Halloween zdobywa popularność w Polsce, przez co z roku na rok zwiększa się liczba dzieci, które odwiedzają domy i liczą na słodycze. W Oławie część z nich wzięła na poważnie hasło "cukierek albo psikus". W efekcie policja otrzymała kilka zgłoszeń o aktach wandalizmu.

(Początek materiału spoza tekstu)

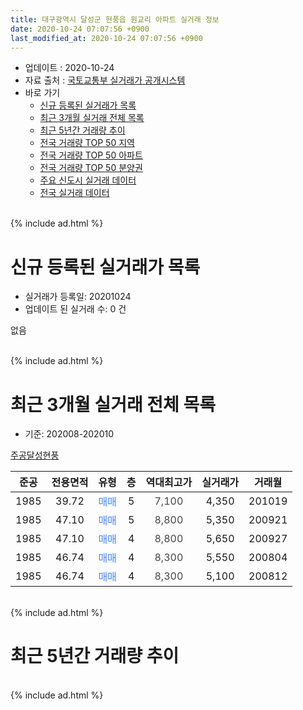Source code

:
```yaml
---
title: 대구광역시 달성군 현풍읍 원교리 아파트 실거래 정보
date: 2020-10-24 07:07:56 +0900
last_modified_at: 2020-10-24 07:07:56 +0900
---
```


* 업데이트 : 2020-10-24
* 자료 출처 : [국토교통부 실거래가 공개시스템](http://rt.molit.go.kr)
* 바로 가기
    * [신규 등록된 실거래가 목록](#신규-등록된-실거래가-목록)
    * [최근 3개월 실거래 전체 목록](#최근-3개월-실거래-전체-목록)
    * [최근 5년간 거래량 추이](#최근-5년간-거래량-추이)
    * [전국 거래량 TOP 50 지역](https://inasie.github.io/apt-trade-info/최근-3개월-전국에서-가장-거래가-많이-발생한-지역)
    * [전국 거래량 TOP 50 아파트](https://inasie.github.io/apt-trade-info/최근-3개월-전국에서-가장-거래가-많이-발생한-아파트)
    * [전국 거래량 TOP 50 분양권](https://inasie.github.io/apt-trade-info/최근-3개월-전국에서-가장-거래가-많이-발생한-분양권)
    * [주요 신도시 실거래 데이터](https://inasie.github.io/apt-trade-info/주요-신도시)
    * [전국 실거래 데이터](https://inasie.github.io/apt-trade-info/전국)
<br>
{% include ad.html %}
<br>

# 신규 등록된 실거래가 목록
* 실거래가 등록일: 20201024
* 업데이트 된 실거래 수: 0 건

없음

<br>
{% include ad.html %}
<br>

# 최근 3개월 실거래 전체 목록
* 기준: 202008-202010


[주공달성현풍](https://search.naver.com/search.naver?query=%EB%8C%80%EA%B5%AC%EA%B4%91%EC%97%AD%EC%8B%9C+%EB%8B%AC%EC%84%B1%EA%B5%B0+%ED%98%84%ED%92%8D%EC%9D%8D+%EC%9B%90%EA%B5%90%EB%A6%AC+%EC%A3%BC%EA%B3%B5%EB%8B%AC%EC%84%B1%ED%98%84%ED%92%8D)

|준공|전용면적|유형|층|역대최고가|실거래가|거래월|
|:---:|:---:|:---:|:---:|:---:|:---:|:---:|
|1985|39.72|<span style="color:#4285f3">매매</span>|5|<span style="color:#444444">7,100</span>|4,350|201019|
|1985|47.10|<span style="color:#4285f3">매매</span>|5|<span style="color:#444444">8,800</span>|5,350|200921|
|1985|47.10|<span style="color:#4285f3">매매</span>|4|<span style="color:#444444">8,800</span>|5,650|200927|
|1985|46.74|<span style="color:#4285f3">매매</span>|4|<span style="color:#444444">8,300</span>|5,550|200804|
|1985|46.74|<span style="color:#4285f3">매매</span>|4|<span style="color:#444444">8,300</span>|5,100|200812|


<br>
{% include ad.html %}
<br>

# 최근 5년간 거래량 추이


<div style="width:100%;">
    <canvas id="deal_progress" height="200"></canvas>
</div>

<script>
new Chart(document.getElementById("deal_progress"), {
    type: 'line',
    data: {
        labels: ['201510','201511','201512','201601','201602','201603','201604','201605','201606','201607','201608','201609','201610','201611','201612','201701','201702','201703','201704','201705','201706','201707','201708','201709','201710','201711','201712','201801','201802','201803','201804','201805','201806','201807','201808','201809','201810','201811','201812','201901','201902','201903','201904','201905','201906','201907','201908','201909','201910','201911','201912','202001','202002','202003','202004','202005','202006','202007','202008','202009','202010'],
        datasets: [{
            label: '매매',
            pointRadius: 1,
            data: [2, 1, 1, 0, 1, 0, 2, 1, 1, 1, 0, 1, 1, 1, 1, 1, 2, 1, 1, 0, 0, 1, 2, 1, 1, 1, 0, 1, 0, 0, 1, 0, 0, 0, 1, 2, 1, 1, 0, 0, 2, 3, 4, 0, 0, 0, 0, 0, 3, 1, 2, 2, 3, 1, 0, 0, 1, 1, 2, 2, 1],
            borderColor: "rgba(255, 201, 14, 1)",
            backgroundColor: "rgba(255, 201, 14, 0.5)",
            fill: false,
            lineTension: 0
        },{
            label: '전월세',
            pointRadius: 1,
            data: [2, 1, 0, 1, 0, 1, 0, 3, 2, 0, 1, 0, 2, 1, 1, 1, 1, 0, 0, 1, 0, 0, 1, 0, 0, 0, 1, 0, 2, 0, 2, 1, 1, 0, 0, 0, 0, 0, 0, 0, 0, 1, 1, 2, 0, 0, 0, 1, 0, 0, 0, 0, 0, 0, 1, 0, 1, 0, 0, 0, 0],
            borderColor: "rgba(0, 141, 185, 1)",
            backgroundColor: "rgba(0, 141, 185, 0.5)",
            fill: false,
            lineTension: 0
        }
        ]
    },
    options: {
        responsive: true,
        title: {
            display: false
        },
        tooltips: {
            mode: 'index',
            intersect: false
        },
        hover: {
            mode: 'nearest',
            intersect: true
        },
        scales: {
            xAxes: [{
                display: true,
                scaleLabel: {
                    display: true,
                    labelString: '년/월'
                }
            }],
            yAxes: [{
                display: true,
                ticks: {
                    suggestedMin: 0,
                },
                scaleLabel: {
                    display: true,
                    labelString: '실거래 수'
                }
            }]
        }
    }
});

</script>


<br>
{% include ad.html %}
<br>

Nie dostały cukierka, więc był psikus. Zgłoszenia po Halloween
Nie dostały cukierka, więc był psikus. Zgłoszenia po Halloween
Źródło zdjęć: © PAP | PAP/EPA/BIANCA DE MARCHI
Łukasz Kuczera

01.11.2021 20:28

Moda na Halloween stopniowo dociera do Polski, co widać po wystroju części domów, przed którymi pojawiają się upiorne dynie, szkielety i inne postaci. W wielu państwach, głównie anglojęzycznych, Halloween to też okazja dla dzieci, by dobrze się zabawić i zebrać słodycze od sąsiadów. "Cukierek albo psikus" - to hasło dobrze zna już spora część z naszych rodaków.

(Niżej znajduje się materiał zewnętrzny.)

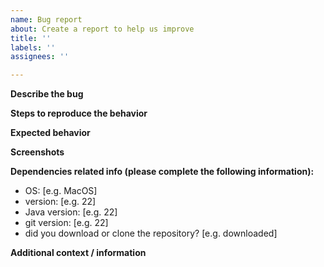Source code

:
 ```yaml
---
name: Bug report
about: Create a report to help us improve
title: ''
labels: ''
assignees: ''

---
```


**Describe the bug**  
  

**Steps to reproduce the behavior**  


**Expected behavior**  


**Screenshots**


**Dependencies related info (please complete the following information):**  
 - OS: [e.g. MacOS]
 - version: [e.g. 22]
 - Java version: [e.g. 22]
 - git version: [e.g. 22]
 - did you download  or clone the repository?  [e.g. downloaded]

**Additional context / information**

Nie dostały cukierka, więc był psikus. Zgłoszenia po Halloween

Jednak nie wszyscy potrafią podejść do Halloween z dystansem, czego dowodem są wydarzenia z dolnośląskiej Oławy. Tam, jak informuje serwis olawa24.pl, policja otrzymała w ostatnich godzinach kilka zgłoszeń dotyczących aktów wandalizmu.

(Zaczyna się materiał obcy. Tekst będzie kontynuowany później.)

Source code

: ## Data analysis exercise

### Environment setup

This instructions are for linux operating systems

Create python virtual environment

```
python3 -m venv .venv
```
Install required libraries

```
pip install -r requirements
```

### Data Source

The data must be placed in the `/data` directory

Jak się okazało, część dzieci po tym, jak nie otrzymała cukierka, postanowiła sprawić mieszkańcom Oławy psikusa. Jakich aktów wandalizmu dopuściły się dzieci? Do policji dotarły m.in. zgłoszenia o obrzuceniu drzwi jednego z domów jajkami, w jednym z przypadków miało dojść do zabrudzenia elewacji.

Ponadto w kilku miejscach w Oławie mieszkańcy poskarżyli się na posmarowane pastą do zębów klamki w drzwiach i furtkach. Policja dostała też zgłoszenia o owinięciu drzwi wyjściowych i ogrodzeń rolkami papieru toaletowego.

Wydarzenia z Dolnego Śląska są najlepszym dowodem na to, że kultura związana z Halloween nie zdobyła jeszcze uznania sporej części społeczeństwa w Polsce.